Good points, but I feel like you're biased against foxes. First of all, they're cute (see diagram). You didn't even mention that they're cute, yet you claim to present a fair and balanced case? Hedgehog hogwash, I say.

Anyway, I think the skills required for forecasting vs model-building are quite different. I'm not a forecaster, so don't trust me on this. But if I were, I believe I would try to read much more and more widely so I'm not blindsided by stuff I didn't even know that I didn't know. Forecasting is caring more about the numbers; model-building is caring more about how the vertices link up, whatever their weights. Model-building is for generating new hypotheses that didn't exist before; forecasting is discriminating between what already exists.

I try to build conceptual models, and afaict I get much more than 80% of the benefit from 20% of the content that's already in my brain. There are some very general patterns I've thought so deeply on that they provide usefwl perspectives on new stuff I learn weekly. I'd rather learn 5 things deeply, and remember sub-patterns so well that they fire whenever I see something slightly similar, compared to 50 things so shallowly that the only time I think about them is when I see the flashcards. Knowledge not pondered upon in the shower is no knowledge at all.
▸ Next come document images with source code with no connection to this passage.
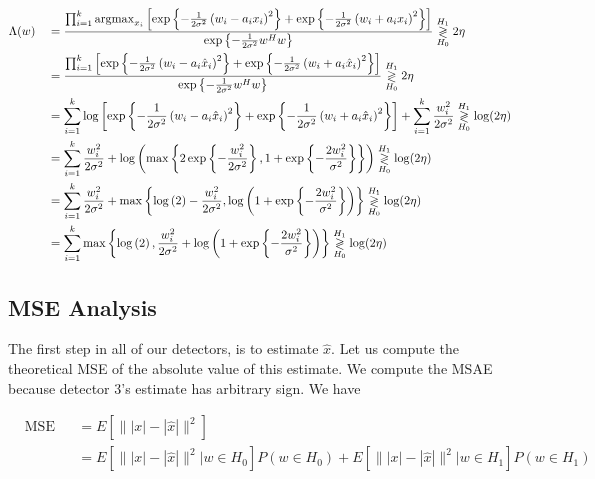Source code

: \documentclass[english]{article}
\begin{document}
\begin{equation}
\begin{aligned}
&\Lambda(w)
&& = \frac{\prod_{i=1}^k\mathop{\rm argmax}_{x_i}\left[\exp\left\{-\frac{1}{2\sigma^2}\left(w_i-a_ix_i\right)^2\right\}+\exp\left\{-\frac{1}{2\sigma^2}\left(w_i+a_ix_i\right)^2\right\}\right]}{\exp\left\{-\frac{1}{2\sigma^2}w^Hw\right\}} \overset{H_1}{\underset{H_0}{\gtrless}} 2\eta\\
&&&=\frac{\prod_{i=1}^k\left[\exp\left\{-\frac{1}{2\sigma^2}\left(w_i-a_i\hat{x}_i\right)^2\right\}+\exp\left\{-\frac{1}{2\sigma^2}\left(w_i+a_i\hat{x}_i\right)^2\right\}\right]}{\exp\left\{-\frac{1}{2\sigma^2}w^Hw\right\}} \overset{H_1}{\underset{H_0}{\gtrless}} 2\eta\\
&&&=\sum_{i=1}^k\log\left[\exp\left\{-\frac{1}{2\sigma^2}\left(w_i-a_i\hat{x}_i\right)^2\right\}+\exp\left\{-\frac{1}{2\sigma^2}\left(w_i+a_i\hat{x}_i\right)^2\right\}\right] +\sum_{i=1}^k\frac{w_i^2}{2\sigma^2} \overset{H_1}{\underset{H_0}{\gtrless}} \log(2\eta)\\
&&&=\sum_{i=1}^k\frac{w_i^2}{2\sigma^2}+\log\left(\max\left\{2\exp\left\{-\frac{w_i^2}{2\sigma^2}\right\} , 1 + \exp\left\{-\frac{2w_i^2}{\sigma^2}\right\}\right\}\right)\overset{H_1}{\underset{H_0}{\gtrless}} \log(2\eta)\\
&&&=\sum_{i=1}^k\frac{w_i^2}{2\sigma^2}+\max\left\{\log\left(2\right)-\frac{w_i^2}{2\sigma^2} , \log\left(1 + \exp\left\{-\frac{2w_i^2}{\sigma^2}\right\}\right)\right\}\overset{H_1}{\underset{H_0}{\gtrless}} \log(2\eta)\\
&&&=\sum_{i=1}^k\max\left\{\log\left(2\right), \frac{w_i^2}{2\sigma^2}+\log\left(1 + \exp\left\{-\frac{2w_i^2}{\sigma^2}\right\}\right)\right\}\overset{H_1}{\underset{H_0}{\gtrless}} \log(2\eta)\\
\end{aligned}
\end{equation}

\subsection{MSE Analysis}
The first step in all of our detectors, is to estimate $\hat{x}$. Let us compute the theoretical MSE of the absolute value of this estimate. We compute the MSAE because detector 3's estimate has arbitrary sign. We have

\begin{equation}
\begin{aligned}
&\text{MSE}
&&=E[\||x|-|\hat{x}|\|^2]\\
&&&=E[\||x|-|\hat{x}|\|^2|w\in H_0]P(w\in H_0) + E[\||x|-|\hat{x}|\|^2| w\in H_1]P(w\in H_1)\\
\end{aligned}
\end{equation}
\end{document}
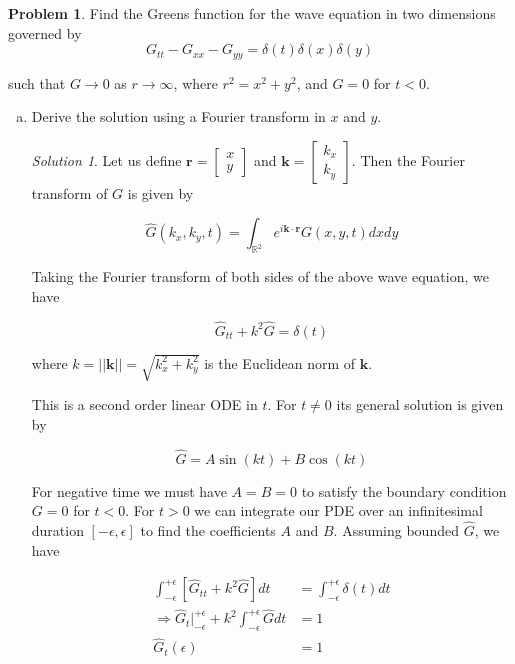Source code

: \documentclass[12pt,a4paper]{article}
\theoremstyle{definition}
\newtheorem{problem}{Problem}
\theoremstyle{remark}
\newtheorem*{solution}{Solution}
\begin{document}
\begin{problem}
    Find the Greens function for the wave equation in two dimensions governed by $$G_{tt}-G_{xx}-G_{yy} = \delta(t)\delta(x)\delta(y)$$

    such that $G \rightarrow 0$ as $r \rightarrow \infty$, where $r^2 = x^2 + y^2$, and $G=0$ for $t<0$. 
\end{problem}
\begin{enumerate}[(a)]
    \item Derive the solution using a Fourier transform in $x$ and $y$.

    \begin{solution}
         Let us define $\mathbf r = \begin{bmatrix}
            x \\ y
         \end{bmatrix}$ and $\mathbf k = \begin{bmatrix}
            k_x \\ k_y
         \end{bmatrix}$. Then the Fourier transform of $G$ is given by 

         $$\hat G(k_x, k_y, t) = \int_{\mathbb R^2} e^{i\mathbf k \cdot \mathbf r} G(x, y, t) dx dy$$

         Taking the Fourier transform of both sides of the above wave equation, we have 

         $$\hat G_{tt} + k^2 \hat G = \delta(t)$$

         where $k=||\mathbf k|| = \sqrt{k_x^2 + k_y^2}$ is the Euclidean norm of $\mathbf k$. 

         This is a second order linear ODE in $t$. For $t \ne 0$ its general solution is given by 

         $$\hat G = A \sin(kt) + B \cos(kt)$$

         For negative time we must have $A=B=0$ to satisfy the boundary condition $G=0$ for $t<0$. For $t>0$ we can integrate our PDE over an infinitesimal duration $[-\epsilon, \epsilon]$ to find the coefficients $A$ and $B$. Assuming bounded $\hat G$, we have 

         \begin{align*}
            \int_{-\epsilon}^{+\epsilon} [\hat G_{tt} + k^2 \hat G] dt &= \int_{-\epsilon}^{+\epsilon} \delta(t)dt \\
            \Rightarrow \hat G_t \Big|_{-\epsilon}^{+\epsilon} + k^2 \int_{-\epsilon}^{+\epsilon} \hat G dt &= 1 \\
            \hat G_t(\epsilon) &= 1
         \end{align*}


\end{solution}
\end{enumerate}
\end{document}
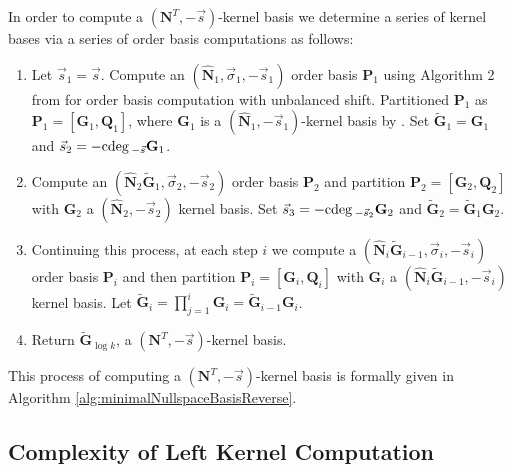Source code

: In order to compute a $\left(\mathbf{N}^{T},-\vec{s}\right)$-kernel
basis we determine a series of kernel bases via a series of order
basis computations as follows:
\begin{enumerate}
\item Let $\vec{s}_{1}=\vec{s}$. Compute an $\left(\hat{\mathbf{N}}_{1},\vec{\sigma}_{1},-\vec{s}_{1}\right)$
order basis $\mathbf{P}_{1}$ using Algorithm 2 from \cite{za2009}
for order basis computation with unbalanced shift. Partitioned $\mathbf{P}_{1}$
as $\mathbf{P}_{1}=\left[\mathbf{G}_{1},\mathbf{Q}_{1}\right]$, where
$\mathbf{G}_{1}$ is a $\left(\hat{\mathbf{N}}_{1},-\vec{s}_{1}\right)$-kernel
basis by .
Set $\tilde{\mathbf{G}}_{1}=\mathbf{G}_{1}$ and $\vec{s}_{2}=-{\rm cdeg}\,_{-\vec{s}}\mathbf{G}_{1}$. 
\item Compute an $\left(\hat{\mathbf{N}}_{2}\tilde{\mathbf{G}}_{1},\vec{\sigma}_{2},-\vec{s}_{2}\right)$
order basis $\mathbf{P}_{2}$ and partition $\mathbf{P}_{2}=\left[\mathbf{G}_{2},\mathbf{Q}_{2}\right]$
with $\mathbf{G}_{2}$ a $\left(\hat{\mathbf{N}}_{2},-\vec{s}_{2}\right)$
kernel basis. Set $\vec{s}_{3}=-{\rm cdeg}\,_{-\vec{s}_{2}}\mathbf{G}_{2}$
and $\tilde{\mathbf{G}}_{2}=\tilde{\mathbf{G}}_{1}\mathbf{G}_{2}$.
\item Continuing this process, at each step $i$ we compute a $\left(\hat{\mathbf{N}}_{i}\tilde{\mathbf{G}}_{i-1},\vec{\sigma}_{i},-\vec{s}_{i}\right)$
order basis $\mathbf{P}_{i}$ and then partition $\mathbf{P}_{i}=\left[\mathbf{G}_{i},\mathbf{Q}_{i}\right]$
with $\mathbf{G}_{i}$ a $\left(\hat{\mathbf{N}}_{i}\tilde{\mathbf{G}}_{i-1},-\vec{s}_{i}\right)$
kernel basis. Let $\tilde{\mathbf{G}}_{i}=\prod_{j=1}^{i}\mathbf{G}_{i}=\tilde{\mathbf{G}}_{i-1}\mathbf{G}_{i}$. 
\item Return $\tilde{\mathbf{G}}_{\log k}$, a $\left(\mathbf{N}^{T},-\vec{s}\right)$-kernel
basis. 
\end{enumerate}
This process of computing a $\left(\mathbf{N}^{T},-\vec{s}\right)$-kernel
basis is formally given in Algorithm \ref{alg:minimalNullspaceBasisReverse}.


\subsection{Complexity of Left Kernel Computation}

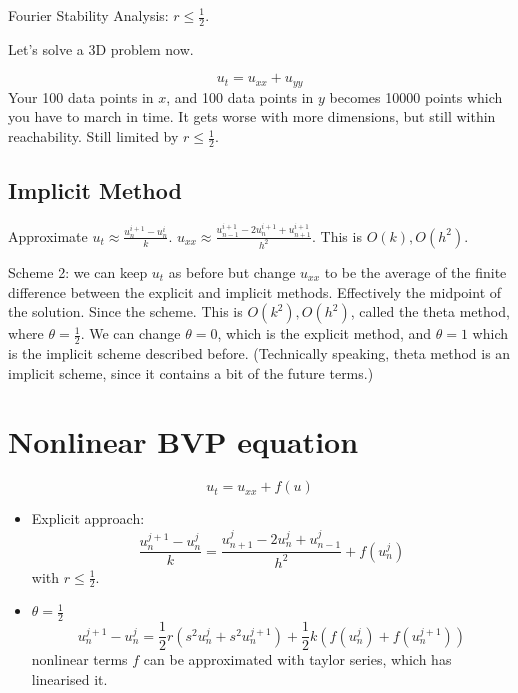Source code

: \documentclass{article}
\numberwithin{equation}{section}
\theoremstyle{definition}
\begin{document}
Fourier Stability Analysis: $r \leq \frac12$.

Let's solve a 3D problem now.

\begin{equation}
    u_t = u_{xx} + u_{yy}
\end{equation}
Your 100 data points in $x$, and 100 data points in $y$ becomes 10000 points which you have to march in time. It gets worse with more dimensions, but still within reachability. Still limited by $r \le \frac 12$.

\subsection{Implicit Method}
Approximate $u_t \approx \frac{u_n^{i+1} - u_n^i}{k}$. $u_{xx} \approx \frac{u_{n-1}^{i+1} - 2u_n^{i+1} + u_{n+1}^{i+1}}{h^2}$. This is $O(k), O(h^2)$.

Scheme 2: we can keep $u_t$ as before but change $u_{xx}$ to be the average of the finite difference between the explicit and implicit methods. Effectively the midpoint of the solution. Since the scheme. This is $O(k^2), O(h^2)$, called the theta method, where $\theta = \frac 12$. We can change $\theta=0$, which is the explicit method, and $\theta = 1$ which is the implicit scheme described before. (Technically speaking, theta method is an implicit scheme, since it contains a bit of the future terms.)

\section{Nonlinear BVP equation}
\begin{equation}
    u_t = u_{xx} + f(u)
\end{equation}
\begin{itemize}
    \item Explicit approach: 
    \begin{equation}
        \frac{u^{j+1}_n - u^j_n}{k} = \frac{u^j_{n+1}-2u^j_n+u^j_{n-1}}{h^2} + f(u^j_n)
    \end{equation}
    with $r \leq \frac 12$.
    \item $\theta = \frac 12$
    \begin{equation}
        u^{j+1}_n - u^j_n = \frac 12 r \left( s^2u^j_n + s^2u^{j+1}_n\right) + \frac 12 k \left(f(u^j_n) + f(u^{j+1}_n)\right)
    \end{equation}
    nonlinear terms $f$ can be approximated with taylor series, which has linearised it.
\end{itemize}
\end{document}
John von Neumann was a hedgefox.

“The spectacular thing about Johnny [von Neumann] was not his power as a mathematician, which was great, or his insight and his clarity, but his rapidity; he was very, very fast. And like the modern computer, which no longer bothers to retrieve the logarithm of 11 from its memory (but, instead, computes the logarithm of 11 each time it is needed), Johnny didn't bother to remember things. He computed them. You asked him a question, and if he didn't know the answer, he thought for three seconds and would produce and answer.”